提出書類は前回のイタリアでの失敗を活かし、かなり正当性が高く信頼される書類を用意しました。もちろん一切の偽りもなく、世界的にも有名な国際大会からの公式インビテーションレターや綿密なスケジュール、保険の手続きなど全て完了していました。あとは新札問題のみ。そして、その問題も書類提出12時間前に解決され、選手•スタッフ全員で書類を提出に行きました。しかし、なかなか簡単には手続きが進まず、、コロナの影響を受け郵送で対応するから追加で費用が必要、用意した写真も既定通りのはずなのに撮り直しでさらに費用が追加され、僕たちが用意した新札が足りなくなりました。そして査証の受付時間帯も決まっており、その日は提出できないという連絡を受けたのですが、数分後1人のスタッフが融通を利かせてくれ、足りないお金は翌日で大丈夫、また追加で必要な書類も翌日提出で大丈夫と、素晴らしい対応をしてくれました。そのこともあり、なんとなく通りそうだな。という感覚がありました。ドキュメントは揃っている、新札も用意できた、スタッフもいい対応をしてくれ、今回は無事にVISAが降りるだろう。と思っていました。

国際大会への切符

先述した通り、この国際大会は世界的にも有名で、スーパースター達が勢揃い。誰もが知っているクラブチームや選手達が参加してきた大会ということでワクワクしていました。
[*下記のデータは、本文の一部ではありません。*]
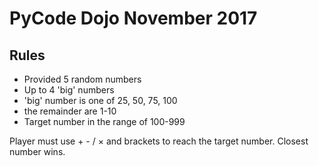 # PyCode Dojo November 2017

## Rules

- Provided 5 random numbers
- Up to 4 'big' numbers
- 'big' number is one of 25, 50, 75, 100
- the remainder are 1-10
- Target number in the range of 100-999

Player must use + - / × and brackets to reach the target number.
Closest number wins.

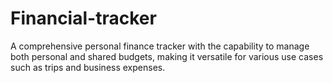 # Financial-tracker
A comprehensive personal finance tracker with the capability to manage both personal and shared budgets, making it versatile for various use cases such as trips and business expenses. 
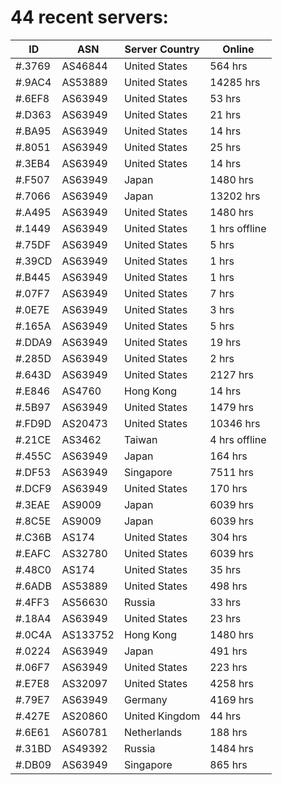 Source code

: # 44 recent servers:

| ID | ASN | Server Country | Online |
| ------ | ------ | ------ | ------ |
| #.3769 | AS46844 | United States | 564 hrs |
| #.9AC4 | AS53889 | United States | 14285 hrs |
| #.6EF8 | AS63949 | United States | 53 hrs |
| #.D363 | AS63949 | United States | 21 hrs |
| #.BA95 | AS63949 | United States | 14 hrs |
| #.8051 | AS63949 | United States | 25 hrs |
| #.3EB4 | AS63949 | United States | 14 hrs |
| #.F507 | AS63949 | Japan | 1480 hrs |
| #.7066 | AS63949 | Japan | 13202 hrs |
| #.A495 | AS63949 | United States | 1480 hrs |
| #.1449 | AS63949 | United States | 1 hrs offline |
| #.75DF | AS63949 | United States | 5 hrs |
| #.39CD | AS63949 | United States | 1 hrs |
| #.B445 | AS63949 | United States | 1 hrs |
| #.07F7 | AS63949 | United States | 7 hrs |
| #.0E7E | AS63949 | United States | 3 hrs |
| #.165A | AS63949 | United States | 5 hrs |
| #.DDA9 | AS63949 | United States | 19 hrs |
| #.285D | AS63949 | United States | 2 hrs |
| #.643D | AS63949 | United States | 2127 hrs |
| #.E846 | AS4760 | Hong Kong | 14 hrs |
| #.5B97 | AS63949 | United States | 1479 hrs |
| #.FD9D | AS20473 | United States | 10346 hrs |
| #.21CE | AS3462 | Taiwan | 4 hrs offline |
| #.455C | AS63949 | Japan | 164 hrs |
| #.DF53 | AS63949 | Singapore | 7511 hrs |
| #.DCF9 | AS63949 | United States | 170 hrs |
| #.3EAE | AS9009 | Japan | 6039 hrs |
| #.8C5E | AS9009 | Japan | 6039 hrs |
| #.C36B | AS174 | United States | 304 hrs |
| #.EAFC | AS32780 | United States | 6039 hrs |
| #.48C0 | AS174 | United States | 35 hrs |
| #.6ADB | AS53889 | United States | 498 hrs |
| #.4FF3 | AS56630 | Russia | 33 hrs |
| #.18A4 | AS63949 | United States | 23 hrs |
| #.0C4A | AS133752 | Hong Kong | 1480 hrs |
| #.0224 | AS63949 | Japan | 491 hrs |
| #.06F7 | AS63949 | United States | 223 hrs |
| #.E7E8 | AS32097 | United States | 4258 hrs |
| #.79E7 | AS63949 | Germany | 4169 hrs |
| #.427E | AS20860 | United Kingdom | 44 hrs |
| #.6E61 | AS60781 | Netherlands | 188 hrs |
| #.31BD | AS49392 | Russia | 1484 hrs |
| #.DB09 | AS63949 | Singapore | 865 hrs |


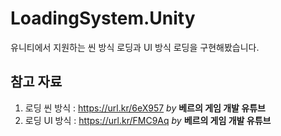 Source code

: # LoadingSystem.Unity
유니티에서 지원하는 씬 방식 로딩과 UI 방식 로딩을 구현해봤습니다.  
## 참고 자료 
1) 로딩 씬 방식 : https://url.kr/6eX957 _by_ __베르의 게임 개발 유튜브__ 
2) 로딩 UI 방식 : https://url.kr/FMC9Aq _by_ __베르의 게임 개발 유튜브__  
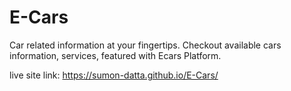 # E-Cars
Car related information at your fingertips. Checkout available cars information, services, featured with Ecars Platform.

live site link: https://sumon-datta.github.io/E-Cars/
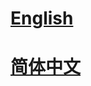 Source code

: # <a href='https://mmengine.readthedocs.io/en/latest/'>English</a>

# <a href='https://mmengine.readthedocs.io/zh_CN/latest/'>简体中文</a>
選手登録やホテルの手配などもシステム上で管理され、スタッフともかなりの密度でコミュニケーションをとり、かなり洗練された国際大会です。
組み合わせ抽選会もYouTubeのライブで配信され、オリンピック•マルセイユ、レアル・ソシエダ、レアル・ベティス、セビージャなどヨーロッパトップレベルのクラブチームと同カテゴリーということが分かり、全クラブ倒してナイジェリア旋風を起こそうと意気込んでいました。

  • 組み合わせ

  • 試合のスケジュール

  • 宿泊先ホテル

が確定し、いよいよ大会がスタートする。あとはVISA取得の連絡を待つのみ。そして、悪い知らせは音もたてずに突然やってくる。


いきつけのお洒落なBAR

僕たちはカンボジアでもクラブを経営しているので、その日はカンボジアでオーナーと会う約束をしていた。前からオーナーも行きたいと言っていた日本人が経営するBARへ行った。ちょうどカンボジアで進めているスタジアム建設の土地を購入したばかりで、後に引き返せない状況だけど、たくさんの人を幸せにするプロジェクトで、これからの未来の話で盛り上がった。来月にはナイジェリアのクラブはスペイン遠征に行く予定で、残りはVISA取得のみ。と楽しくお酒を飲んでいた。普段はオリーブやチーズなど食べないオーナーもBARの雰囲気の良さや、最近世界No.1を受賞したジンの美味しさに釣られて苦手なオリーブでさえ美味しいと食べていた。普段から仲の良い仲間も一緒に飲んでいたので、とにかく楽しかった。オーナーは帰国の便があったので先に帰ることになり、僕は「またVISAの進捗アップデートします!」と明るく挨拶をした。(今回は本当に自信があったのでVISA取得できると確信していました)
オーナーが帰ってから、残っていたグラスのジンを飲みバーテンダーの人たちと少しだけ世間話をして僕も家に帰ることにした。BARから家までは徒歩5分なので、スペインでの大会でヨーロッパのビッククラブと試合することなど妄想しながら歩いて帰った。
その帰り道に1通のメッセージが届いた。

Bad News,
Very Bad

今までVISA申請を一緒にやってきた現地ナイジェリアのスタッフからのメッセージだった。僕は次の文章を見なくても何のことかわかった。ただ、もしかしたら1%違う話題かもしれない、、と思い家に戻り返信した。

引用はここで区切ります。